Gondwe is seeking to ease pressure on the kwacha, Africa’s worst-performing currency this year against the dollar after Ghana’s cedi, as the budget deficit swelled because of higher salaries for civil servants and fuel and corn subsidies.
The new rules spurred a 5 percent gain in the kwacha last week, paring losses versus the greenback for 2014 to 16 percent. The rally will be short-lived until the government demonstrates more fiscal discipline, according to Shilan Shah, a London-based Africa economist at Capital Economics Ltd. and Irmgard Erasmus, an analyst at Paarl, South Africa-based NKC Independent Economists.
“Investors are essentially seeing through these kinds of emergency foreign-exchange restrictions,” Shah said. “What is really needed is more fundamental reform, particularly in terms of fiscal policy, as opposed to just implementing stopgap foreign-exchange restrictions.”
Central bank spokesman Kanguya Mayondi declined to comment, saying the central bank will release a statement, without giving more details.
The Bank of Zambia raised overnight borrowing costs to 22 percent, 10 percentage points above the key policy rate from 6 percent previously, while subjecting foreign-exchange accounts to a 14-percent statutory reserve ratio,Razia Khan, Standard Chartered regional head of research for Africa, said in an e-mailed note to clients on June 2.
The central bank’s Mayondi confirmed the measures by phone on June 4.
The actions are aimed at curbing currency speculation by flushing out investors betting against the kwacha using offshore accounts, Salim Mulla, a Lusaka-based currency trader with Finance Bank Zambia Ltd., said.

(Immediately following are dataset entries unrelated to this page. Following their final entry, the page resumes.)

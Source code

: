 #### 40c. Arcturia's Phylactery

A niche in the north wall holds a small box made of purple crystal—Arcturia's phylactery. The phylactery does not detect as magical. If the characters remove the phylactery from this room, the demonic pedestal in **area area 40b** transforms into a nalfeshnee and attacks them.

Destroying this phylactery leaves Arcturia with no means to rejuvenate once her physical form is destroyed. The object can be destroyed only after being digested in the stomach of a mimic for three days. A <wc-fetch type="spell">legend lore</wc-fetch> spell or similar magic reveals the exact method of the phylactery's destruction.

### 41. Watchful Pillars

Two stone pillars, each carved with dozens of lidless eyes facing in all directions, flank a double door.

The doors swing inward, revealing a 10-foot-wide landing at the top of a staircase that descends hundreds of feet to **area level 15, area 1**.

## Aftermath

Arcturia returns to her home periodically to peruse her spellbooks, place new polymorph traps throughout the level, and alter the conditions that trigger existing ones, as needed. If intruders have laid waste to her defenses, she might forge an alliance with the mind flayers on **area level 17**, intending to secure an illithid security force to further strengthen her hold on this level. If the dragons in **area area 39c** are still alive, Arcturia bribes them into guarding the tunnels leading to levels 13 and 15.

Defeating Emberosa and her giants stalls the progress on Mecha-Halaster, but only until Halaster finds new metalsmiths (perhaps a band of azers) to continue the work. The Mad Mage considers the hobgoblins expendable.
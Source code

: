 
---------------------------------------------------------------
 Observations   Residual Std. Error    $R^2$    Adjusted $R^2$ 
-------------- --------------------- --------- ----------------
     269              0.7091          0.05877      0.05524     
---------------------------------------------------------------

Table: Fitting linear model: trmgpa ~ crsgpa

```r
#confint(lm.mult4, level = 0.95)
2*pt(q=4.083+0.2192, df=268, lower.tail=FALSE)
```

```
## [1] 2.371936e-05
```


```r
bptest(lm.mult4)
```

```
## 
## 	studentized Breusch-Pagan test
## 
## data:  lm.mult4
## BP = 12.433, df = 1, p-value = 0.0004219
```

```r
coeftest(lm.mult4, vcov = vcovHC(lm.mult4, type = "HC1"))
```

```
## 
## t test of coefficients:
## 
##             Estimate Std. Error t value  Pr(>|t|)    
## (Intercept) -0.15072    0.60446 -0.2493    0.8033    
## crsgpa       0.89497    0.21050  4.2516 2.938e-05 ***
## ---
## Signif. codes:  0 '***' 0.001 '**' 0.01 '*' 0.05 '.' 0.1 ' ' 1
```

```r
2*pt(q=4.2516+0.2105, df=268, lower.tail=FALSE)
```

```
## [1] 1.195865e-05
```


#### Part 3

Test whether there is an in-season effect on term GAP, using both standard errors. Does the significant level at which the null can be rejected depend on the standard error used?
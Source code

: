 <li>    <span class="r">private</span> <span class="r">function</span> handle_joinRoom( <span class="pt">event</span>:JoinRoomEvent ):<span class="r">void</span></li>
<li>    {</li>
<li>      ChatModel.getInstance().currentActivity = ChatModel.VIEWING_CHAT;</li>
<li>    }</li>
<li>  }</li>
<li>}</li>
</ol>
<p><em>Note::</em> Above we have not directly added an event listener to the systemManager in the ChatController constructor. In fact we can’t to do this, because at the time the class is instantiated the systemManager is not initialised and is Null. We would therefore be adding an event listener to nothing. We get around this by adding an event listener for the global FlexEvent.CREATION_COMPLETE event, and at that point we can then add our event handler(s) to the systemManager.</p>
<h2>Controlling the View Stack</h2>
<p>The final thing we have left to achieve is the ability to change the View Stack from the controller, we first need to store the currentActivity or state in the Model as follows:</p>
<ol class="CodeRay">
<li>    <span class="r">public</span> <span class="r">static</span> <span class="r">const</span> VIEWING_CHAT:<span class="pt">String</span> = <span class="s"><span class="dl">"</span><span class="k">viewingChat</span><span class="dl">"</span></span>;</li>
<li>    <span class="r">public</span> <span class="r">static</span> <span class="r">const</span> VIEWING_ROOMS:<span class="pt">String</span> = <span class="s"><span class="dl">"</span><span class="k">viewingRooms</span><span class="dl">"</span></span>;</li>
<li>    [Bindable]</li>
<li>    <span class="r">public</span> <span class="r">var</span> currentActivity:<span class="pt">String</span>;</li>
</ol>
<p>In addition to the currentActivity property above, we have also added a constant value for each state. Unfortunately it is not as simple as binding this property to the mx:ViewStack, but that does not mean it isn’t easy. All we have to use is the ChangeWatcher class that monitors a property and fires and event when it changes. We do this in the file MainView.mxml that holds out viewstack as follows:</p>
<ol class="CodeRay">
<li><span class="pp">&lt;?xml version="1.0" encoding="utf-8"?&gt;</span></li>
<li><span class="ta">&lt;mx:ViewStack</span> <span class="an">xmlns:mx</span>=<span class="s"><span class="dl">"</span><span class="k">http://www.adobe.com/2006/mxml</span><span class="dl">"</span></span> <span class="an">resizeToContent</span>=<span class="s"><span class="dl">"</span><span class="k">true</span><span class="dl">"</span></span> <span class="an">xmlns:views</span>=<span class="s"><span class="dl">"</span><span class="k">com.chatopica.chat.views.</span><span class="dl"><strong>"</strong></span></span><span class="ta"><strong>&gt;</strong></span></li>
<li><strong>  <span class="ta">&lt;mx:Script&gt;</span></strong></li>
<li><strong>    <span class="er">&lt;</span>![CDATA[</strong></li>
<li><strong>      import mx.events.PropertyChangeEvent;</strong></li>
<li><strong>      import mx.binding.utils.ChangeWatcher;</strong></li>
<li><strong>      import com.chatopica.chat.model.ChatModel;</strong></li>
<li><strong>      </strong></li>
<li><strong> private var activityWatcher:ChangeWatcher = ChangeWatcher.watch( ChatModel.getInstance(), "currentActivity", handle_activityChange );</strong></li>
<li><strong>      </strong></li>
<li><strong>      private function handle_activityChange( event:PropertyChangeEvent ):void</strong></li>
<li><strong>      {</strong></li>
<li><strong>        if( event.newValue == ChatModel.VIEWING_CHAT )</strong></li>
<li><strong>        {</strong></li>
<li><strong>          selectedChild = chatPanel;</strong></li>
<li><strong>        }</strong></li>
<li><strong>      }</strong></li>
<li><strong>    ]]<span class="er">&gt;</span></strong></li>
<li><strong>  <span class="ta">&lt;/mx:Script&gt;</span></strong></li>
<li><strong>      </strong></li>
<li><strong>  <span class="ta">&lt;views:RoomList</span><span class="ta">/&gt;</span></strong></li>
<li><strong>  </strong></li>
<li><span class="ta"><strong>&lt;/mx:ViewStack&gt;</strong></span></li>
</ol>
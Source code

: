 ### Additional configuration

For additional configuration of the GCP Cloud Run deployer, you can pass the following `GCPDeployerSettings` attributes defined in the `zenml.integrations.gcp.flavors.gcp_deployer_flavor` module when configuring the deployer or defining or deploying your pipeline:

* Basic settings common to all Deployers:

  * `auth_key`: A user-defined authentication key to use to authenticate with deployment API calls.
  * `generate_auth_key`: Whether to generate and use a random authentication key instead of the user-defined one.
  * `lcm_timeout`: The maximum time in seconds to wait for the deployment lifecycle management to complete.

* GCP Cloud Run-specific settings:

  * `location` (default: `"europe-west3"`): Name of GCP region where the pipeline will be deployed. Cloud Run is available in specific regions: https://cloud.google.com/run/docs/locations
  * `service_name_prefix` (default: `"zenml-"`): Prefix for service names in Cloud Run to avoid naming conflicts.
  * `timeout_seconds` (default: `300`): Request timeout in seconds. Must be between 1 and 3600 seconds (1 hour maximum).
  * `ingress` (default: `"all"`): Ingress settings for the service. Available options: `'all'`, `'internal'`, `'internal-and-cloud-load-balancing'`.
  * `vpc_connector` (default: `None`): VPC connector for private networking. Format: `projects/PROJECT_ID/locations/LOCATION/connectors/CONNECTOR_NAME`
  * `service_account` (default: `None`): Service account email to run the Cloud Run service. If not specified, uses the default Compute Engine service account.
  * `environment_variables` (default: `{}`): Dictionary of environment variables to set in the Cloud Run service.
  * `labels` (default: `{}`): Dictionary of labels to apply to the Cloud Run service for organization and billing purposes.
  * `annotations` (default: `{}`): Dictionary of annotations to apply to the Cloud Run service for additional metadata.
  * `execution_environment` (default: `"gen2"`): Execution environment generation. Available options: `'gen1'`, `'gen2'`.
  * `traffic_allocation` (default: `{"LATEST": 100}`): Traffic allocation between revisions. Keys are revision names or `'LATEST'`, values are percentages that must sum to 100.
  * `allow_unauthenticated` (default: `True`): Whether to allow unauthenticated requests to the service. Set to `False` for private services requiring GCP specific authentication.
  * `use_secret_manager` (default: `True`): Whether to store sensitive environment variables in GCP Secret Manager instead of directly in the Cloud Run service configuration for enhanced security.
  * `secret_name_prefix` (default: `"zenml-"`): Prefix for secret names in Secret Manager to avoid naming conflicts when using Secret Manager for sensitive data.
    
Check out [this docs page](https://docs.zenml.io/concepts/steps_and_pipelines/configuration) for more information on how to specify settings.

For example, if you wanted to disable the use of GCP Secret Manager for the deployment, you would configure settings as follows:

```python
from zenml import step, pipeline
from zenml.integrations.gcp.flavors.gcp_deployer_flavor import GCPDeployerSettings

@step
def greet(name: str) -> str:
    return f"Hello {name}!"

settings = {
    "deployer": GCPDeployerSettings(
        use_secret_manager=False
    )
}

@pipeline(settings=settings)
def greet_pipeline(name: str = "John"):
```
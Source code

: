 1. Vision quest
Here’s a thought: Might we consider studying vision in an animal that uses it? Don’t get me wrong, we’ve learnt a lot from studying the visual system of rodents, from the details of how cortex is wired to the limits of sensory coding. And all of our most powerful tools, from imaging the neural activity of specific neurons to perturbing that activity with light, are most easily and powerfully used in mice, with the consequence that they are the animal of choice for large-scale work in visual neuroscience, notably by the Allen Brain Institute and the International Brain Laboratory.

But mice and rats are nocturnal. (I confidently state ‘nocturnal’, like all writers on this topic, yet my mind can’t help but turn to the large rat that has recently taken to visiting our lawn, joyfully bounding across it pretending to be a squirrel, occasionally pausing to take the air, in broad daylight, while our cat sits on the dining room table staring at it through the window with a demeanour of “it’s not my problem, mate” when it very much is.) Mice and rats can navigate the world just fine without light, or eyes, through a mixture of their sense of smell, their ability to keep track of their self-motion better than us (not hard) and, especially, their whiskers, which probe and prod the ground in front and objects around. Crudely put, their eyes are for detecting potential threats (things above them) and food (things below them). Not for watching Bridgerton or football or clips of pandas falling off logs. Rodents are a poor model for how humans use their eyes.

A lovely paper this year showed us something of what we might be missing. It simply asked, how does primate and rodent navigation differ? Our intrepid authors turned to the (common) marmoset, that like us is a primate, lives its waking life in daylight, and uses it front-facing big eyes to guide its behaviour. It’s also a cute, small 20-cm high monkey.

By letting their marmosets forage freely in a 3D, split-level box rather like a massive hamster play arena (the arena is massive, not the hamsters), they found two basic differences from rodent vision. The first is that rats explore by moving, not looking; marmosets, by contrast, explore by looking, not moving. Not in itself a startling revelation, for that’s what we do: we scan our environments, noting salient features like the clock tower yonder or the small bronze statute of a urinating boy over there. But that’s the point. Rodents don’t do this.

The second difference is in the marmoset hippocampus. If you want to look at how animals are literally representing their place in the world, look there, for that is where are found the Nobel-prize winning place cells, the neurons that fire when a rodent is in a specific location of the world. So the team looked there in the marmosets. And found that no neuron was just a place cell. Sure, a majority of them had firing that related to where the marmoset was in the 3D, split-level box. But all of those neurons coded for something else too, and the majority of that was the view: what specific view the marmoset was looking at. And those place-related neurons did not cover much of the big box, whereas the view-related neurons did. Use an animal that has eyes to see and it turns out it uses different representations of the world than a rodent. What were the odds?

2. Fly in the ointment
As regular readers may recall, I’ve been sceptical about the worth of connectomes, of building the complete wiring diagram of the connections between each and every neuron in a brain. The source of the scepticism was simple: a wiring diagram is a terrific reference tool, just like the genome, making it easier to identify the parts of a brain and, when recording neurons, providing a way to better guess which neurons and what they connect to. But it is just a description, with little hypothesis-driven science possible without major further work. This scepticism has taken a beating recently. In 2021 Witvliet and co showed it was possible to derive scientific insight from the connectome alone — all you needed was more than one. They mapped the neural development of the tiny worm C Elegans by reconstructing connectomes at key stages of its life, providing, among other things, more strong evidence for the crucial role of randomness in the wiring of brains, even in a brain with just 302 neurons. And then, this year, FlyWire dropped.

If the measures prove effective, the kwacha may rally, he said.
Speculating against the currency may result in “heavy financial losses” when the kwacha “reverts to an equilibrium path that is consistent with fundamentals,” the central bank said in a statement on May 29. The currency strengthened 0.1 percent to 6.6086 per dollar as of 8:51 a.m. in Lusaka.
Policy makers have spent more than $178 million of the central bank’s reserves to stem the kwacha’s slide and contain inflation in Africa’s second-biggest copper producer, which imports items from oil to fertilizers.